• **Exercise requirements**:
Of all the lines in the records below, copy only those that contain the string "stored".

(Beginning of Given records)

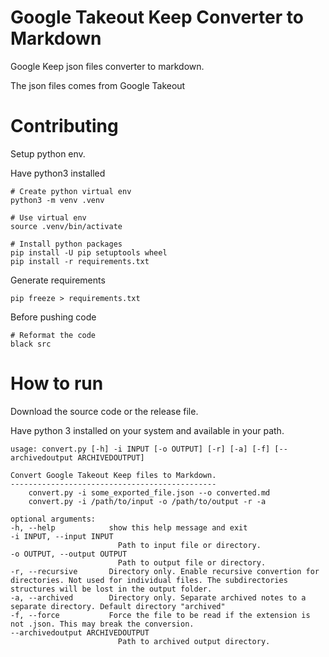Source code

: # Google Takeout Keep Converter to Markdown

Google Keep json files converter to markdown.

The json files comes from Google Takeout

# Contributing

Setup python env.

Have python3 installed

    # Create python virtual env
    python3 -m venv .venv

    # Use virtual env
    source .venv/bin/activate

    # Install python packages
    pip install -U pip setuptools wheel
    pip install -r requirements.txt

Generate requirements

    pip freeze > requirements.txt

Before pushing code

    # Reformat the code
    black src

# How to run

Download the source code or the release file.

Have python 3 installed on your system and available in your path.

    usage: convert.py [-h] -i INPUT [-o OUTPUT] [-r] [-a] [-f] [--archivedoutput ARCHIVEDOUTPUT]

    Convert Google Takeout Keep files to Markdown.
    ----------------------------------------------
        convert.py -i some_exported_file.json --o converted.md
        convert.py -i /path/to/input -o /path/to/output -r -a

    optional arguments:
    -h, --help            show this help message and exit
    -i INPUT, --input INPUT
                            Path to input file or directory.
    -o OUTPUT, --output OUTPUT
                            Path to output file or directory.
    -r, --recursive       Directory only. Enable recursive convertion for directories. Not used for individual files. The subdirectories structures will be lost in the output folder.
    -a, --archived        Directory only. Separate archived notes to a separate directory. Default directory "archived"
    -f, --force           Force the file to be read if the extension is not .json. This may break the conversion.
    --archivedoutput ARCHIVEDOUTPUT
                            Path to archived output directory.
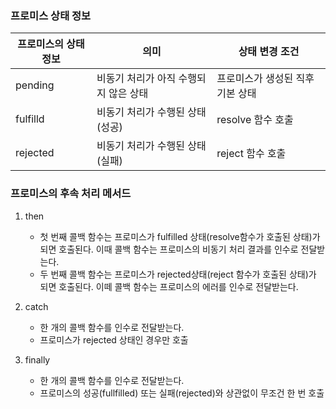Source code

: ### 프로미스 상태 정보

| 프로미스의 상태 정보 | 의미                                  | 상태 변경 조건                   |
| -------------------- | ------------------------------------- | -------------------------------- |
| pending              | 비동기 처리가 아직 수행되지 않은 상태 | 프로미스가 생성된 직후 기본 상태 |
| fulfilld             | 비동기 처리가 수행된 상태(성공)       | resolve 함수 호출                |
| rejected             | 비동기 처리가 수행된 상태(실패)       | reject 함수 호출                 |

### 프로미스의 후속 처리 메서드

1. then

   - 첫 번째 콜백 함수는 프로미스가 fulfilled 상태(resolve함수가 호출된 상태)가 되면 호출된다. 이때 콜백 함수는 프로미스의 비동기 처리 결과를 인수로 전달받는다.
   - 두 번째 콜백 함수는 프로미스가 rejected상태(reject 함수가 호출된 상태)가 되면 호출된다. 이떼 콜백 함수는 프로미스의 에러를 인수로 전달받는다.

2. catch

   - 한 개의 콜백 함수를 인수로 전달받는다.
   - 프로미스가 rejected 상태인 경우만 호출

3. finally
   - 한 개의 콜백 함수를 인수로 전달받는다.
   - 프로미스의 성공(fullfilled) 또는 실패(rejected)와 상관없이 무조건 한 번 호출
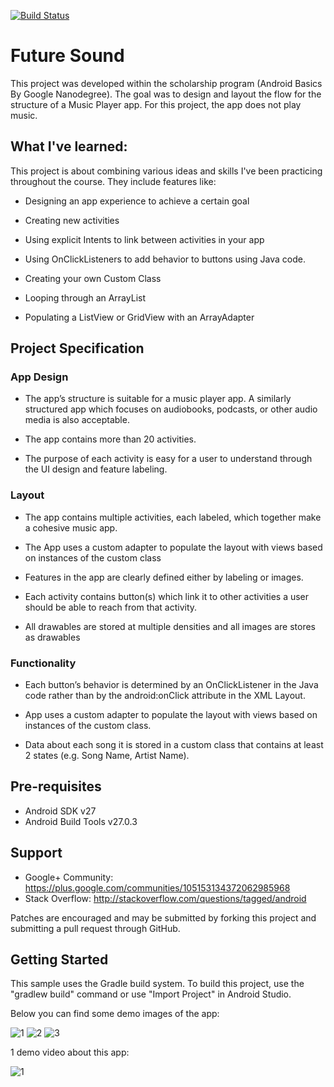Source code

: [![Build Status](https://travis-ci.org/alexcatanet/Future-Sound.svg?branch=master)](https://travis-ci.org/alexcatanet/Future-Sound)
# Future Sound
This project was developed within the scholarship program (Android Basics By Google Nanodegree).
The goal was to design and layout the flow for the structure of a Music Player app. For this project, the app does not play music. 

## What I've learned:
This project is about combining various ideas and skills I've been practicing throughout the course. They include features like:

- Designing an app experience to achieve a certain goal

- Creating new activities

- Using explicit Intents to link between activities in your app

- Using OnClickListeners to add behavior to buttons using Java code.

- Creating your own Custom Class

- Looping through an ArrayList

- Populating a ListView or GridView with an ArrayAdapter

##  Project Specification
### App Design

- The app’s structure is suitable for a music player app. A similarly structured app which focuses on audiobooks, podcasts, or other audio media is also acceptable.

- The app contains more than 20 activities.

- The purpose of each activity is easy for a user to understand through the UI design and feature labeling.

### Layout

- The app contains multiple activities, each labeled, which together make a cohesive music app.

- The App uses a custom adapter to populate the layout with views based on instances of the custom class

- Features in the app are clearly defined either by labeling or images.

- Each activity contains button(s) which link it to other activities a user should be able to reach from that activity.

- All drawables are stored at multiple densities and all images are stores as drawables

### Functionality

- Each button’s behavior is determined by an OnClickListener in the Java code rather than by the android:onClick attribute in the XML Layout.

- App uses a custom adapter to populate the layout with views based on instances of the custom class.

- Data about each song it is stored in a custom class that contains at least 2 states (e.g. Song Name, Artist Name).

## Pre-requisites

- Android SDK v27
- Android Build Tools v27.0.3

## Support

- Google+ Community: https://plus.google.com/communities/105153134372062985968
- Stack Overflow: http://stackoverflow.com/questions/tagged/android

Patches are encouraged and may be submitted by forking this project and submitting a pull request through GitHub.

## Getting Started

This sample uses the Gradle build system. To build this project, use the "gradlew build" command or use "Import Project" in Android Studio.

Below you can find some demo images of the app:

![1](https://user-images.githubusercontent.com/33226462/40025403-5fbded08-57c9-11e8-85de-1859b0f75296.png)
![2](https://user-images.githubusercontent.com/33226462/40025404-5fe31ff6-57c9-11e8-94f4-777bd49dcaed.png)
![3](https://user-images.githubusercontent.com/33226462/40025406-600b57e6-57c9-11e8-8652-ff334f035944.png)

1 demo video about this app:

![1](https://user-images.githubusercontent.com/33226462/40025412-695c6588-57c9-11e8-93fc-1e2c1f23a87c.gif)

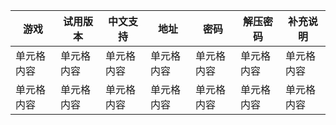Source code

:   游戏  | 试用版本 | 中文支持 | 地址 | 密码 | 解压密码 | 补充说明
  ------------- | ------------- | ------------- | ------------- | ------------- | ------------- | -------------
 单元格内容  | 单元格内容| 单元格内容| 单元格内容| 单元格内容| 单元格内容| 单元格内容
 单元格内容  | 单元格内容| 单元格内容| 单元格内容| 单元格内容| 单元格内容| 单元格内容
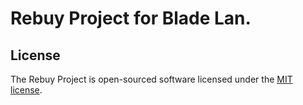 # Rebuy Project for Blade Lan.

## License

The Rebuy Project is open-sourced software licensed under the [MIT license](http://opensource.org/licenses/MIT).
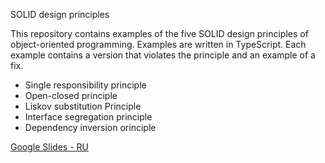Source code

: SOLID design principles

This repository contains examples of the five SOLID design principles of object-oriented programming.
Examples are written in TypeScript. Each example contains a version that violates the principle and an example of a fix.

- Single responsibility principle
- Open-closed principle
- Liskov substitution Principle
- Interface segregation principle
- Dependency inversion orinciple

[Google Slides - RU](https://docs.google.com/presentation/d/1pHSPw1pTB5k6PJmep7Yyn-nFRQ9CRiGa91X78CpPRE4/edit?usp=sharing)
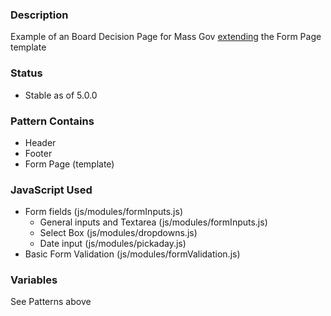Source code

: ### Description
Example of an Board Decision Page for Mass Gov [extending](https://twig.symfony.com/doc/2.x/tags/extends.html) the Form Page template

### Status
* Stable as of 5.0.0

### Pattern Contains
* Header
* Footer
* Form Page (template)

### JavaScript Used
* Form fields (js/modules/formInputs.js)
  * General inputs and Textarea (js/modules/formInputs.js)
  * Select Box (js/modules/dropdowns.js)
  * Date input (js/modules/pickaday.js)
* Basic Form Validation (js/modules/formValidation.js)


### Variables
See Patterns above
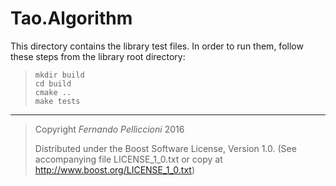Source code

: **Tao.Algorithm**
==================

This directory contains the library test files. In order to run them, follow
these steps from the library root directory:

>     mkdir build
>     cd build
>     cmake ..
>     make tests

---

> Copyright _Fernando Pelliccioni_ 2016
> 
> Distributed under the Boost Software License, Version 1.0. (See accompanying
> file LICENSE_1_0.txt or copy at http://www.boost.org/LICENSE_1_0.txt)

(End of Given records)

• **Answer space**:
- All drawables are stored at multiple densities and all images are stores as drawables
- Data about each song it is stored in a custom class that contains at least 2 states (e.g. Song Name, Artist Name).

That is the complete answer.